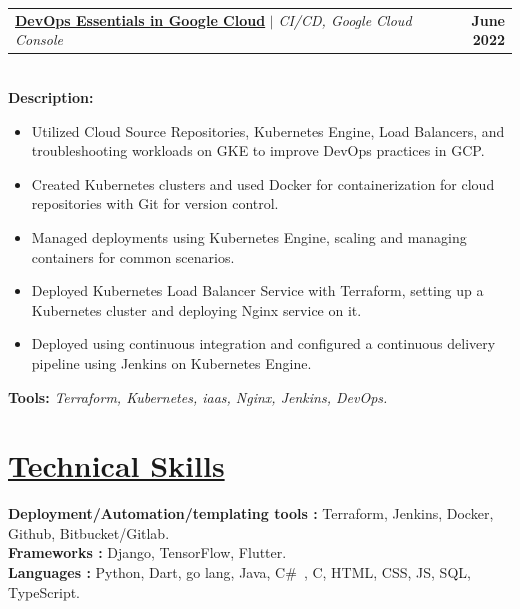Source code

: \documentclass[letterpaper,11pt]{article}
\makeatletter
\newcommand{\resumeItem}[1]{
  \item\small{
    {#1 \vspace{-2pt}}
  }
}
\newcommand{\resumeProjectHeading}[2]{
    \item
    \begin{tabular*}{1.001\textwidth}{l@{\extracolsep{\fill}}r}
      \small#1 & \textbf{\small #2}\\
    \end{tabular*}\vspace{-7pt}
}
\newcommand{\resumeItemListStart}{\begin{itemize}}
\newcommand{\resumeItemListEnd}{\end{itemize}\vspace{-5pt}}
\makeatother
\begin{document}
          \resumeProjectHeading
          {\textbf{\href{https://www.cloudskillsboost.google/public_profiles/6bf05c97-e7a5-48b7-bd37-03938dae9743/badges/2357183}{DevOps Essentials in Google Cloud}} $|$ \emph{CI/CD, Google Cloud Console}}{June 2022}\\
          \vspace{6pt}
          \textbf{Description:}
          \vspace{-5pt}
          \resumeItemListStart
            \resumeItem{Utilized Cloud Source Repositories, Kubernetes Engine, Load Balancers, and troubleshooting workloads on GKE to improve DevOps practices in GCP.}
            \resumeItem{Created Kubernetes clusters and used Docker for containerization for cloud repositories with Git for version control.}
            \resumeItem{Managed deployments using Kubernetes Engine, scaling and managing containers for common scenarios.}
            \resumeItem{Deployed Kubernetes Load Balancer Service with Terraform, setting up a Kubernetes cluster and deploying Nginx service on it.}
            \resumeItem{Deployed using continuous integration and configured a continuous delivery pipeline using Jenkins on Kubernetes Engine.}
          \resumeItemListEnd 
          \vspace{-12pt}
          \textbf{Tools:}\emph{
                Terraform, Kubernetes, iaas, Nginx, Jenkins, DevOps.}
\vspace{-10pt}
\section{\href{https://www.linkedin.com/in/yakkshit/details/skills/}{Technical Skills} \faLink}
\vspace{-5pt}
 \begin{itemize}[leftmargin=0.15in, label={}]
    \small{\item{
     \textbf{Deployment/Automation/templating tools : }{Terraform, Jenkins, Docker, Github, Bitbucket/Gitlab.} \\
     \textbf{Frameworks : }{Django, TensorFlow, Flutter.}\\
     \textbf{Languages : }{ Python, Dart, go lang, Java, C\#\ , C, HTML, CSS, JS, SQL, TypeScript.}\\
    }}
 \end{itemize}
\vspace{-20pt}
\end{document}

§

Aim of the task: In the copy, include no pictures, but repeat the listing exactly.

Answer to the exercise:
Source code

: \documentclass[letterpaper,11pt]{article}
\makeatletter
\newcommand{\resumeItem}[1]{
  \item\small{
    {#1 \vspace{-2pt}}
  }
}
\newcommand{\resumeProjectHeading}[2]{
    \item
    \begin{tabular*}{1.001\textwidth}{l@{\extracolsep{\fill}}r}
      \small#1 & \textbf{\small #2}\\
    \end{tabular*}\vspace{-7pt}
}
\newcommand{\resumeItemListStart}{\begin{itemize}}
\newcommand{\resumeItemListEnd}{\end{itemize}\vspace{-5pt}}
\makeatother
\begin{document}
          \resumeProjectHeading
          {\textbf{\href{https://www.cloudskillsboost.google/public_profiles/6bf05c97-e7a5-48b7-bd37-03938dae9743/badges/2357183}{DevOps Essentials in Google Cloud}} $|$ \emph{CI/CD, Google Cloud Console}}{June 2022}\\
          \vspace{6pt}
          \textbf{Description:}
          \vspace{-5pt}
          \resumeItemListStart
            \resumeItem{Utilized Cloud Source Repositories, Kubernetes Engine, Load Balancers, and troubleshooting workloads on GKE to improve DevOps practices in GCP.}
            \resumeItem{Created Kubernetes clusters and used Docker for containerization for cloud repositories with Git for version control.}
            \resumeItem{Managed deployments using Kubernetes Engine, scaling and managing containers for common scenarios.}
            \resumeItem{Deployed Kubernetes Load Balancer Service with Terraform, setting up a Kubernetes cluster and deploying Nginx service on it.}
            \resumeItem{Deployed using continuous integration and configured a continuous delivery pipeline using Jenkins on Kubernetes Engine.}
          \resumeItemListEnd 
          \vspace{-12pt}
          \textbf{Tools:}\emph{
                Terraform, Kubernetes, iaas, Nginx, Jenkins, DevOps.}
\vspace{-10pt}
\section{\href{https://www.linkedin.com/in/yakkshit/details/skills/}{Technical Skills} \faLink}
\vspace{-5pt}
 \begin{itemize}[leftmargin=0.15in, label={}]
    \small{\item{
     \textbf{Deployment/Automation/templating tools : }{Terraform, Jenkins, Docker, Github, Bitbucket/Gitlab.} \\
     \textbf{Frameworks : }{Django, TensorFlow, Flutter.}\\
     \textbf{Languages : }{ Python, Dart, go lang, Java, C\#\ , C, HTML, CSS, JS, SQL, TypeScript.}\\
    }}
 \end{itemize}
\vspace{-20pt}
\end{document}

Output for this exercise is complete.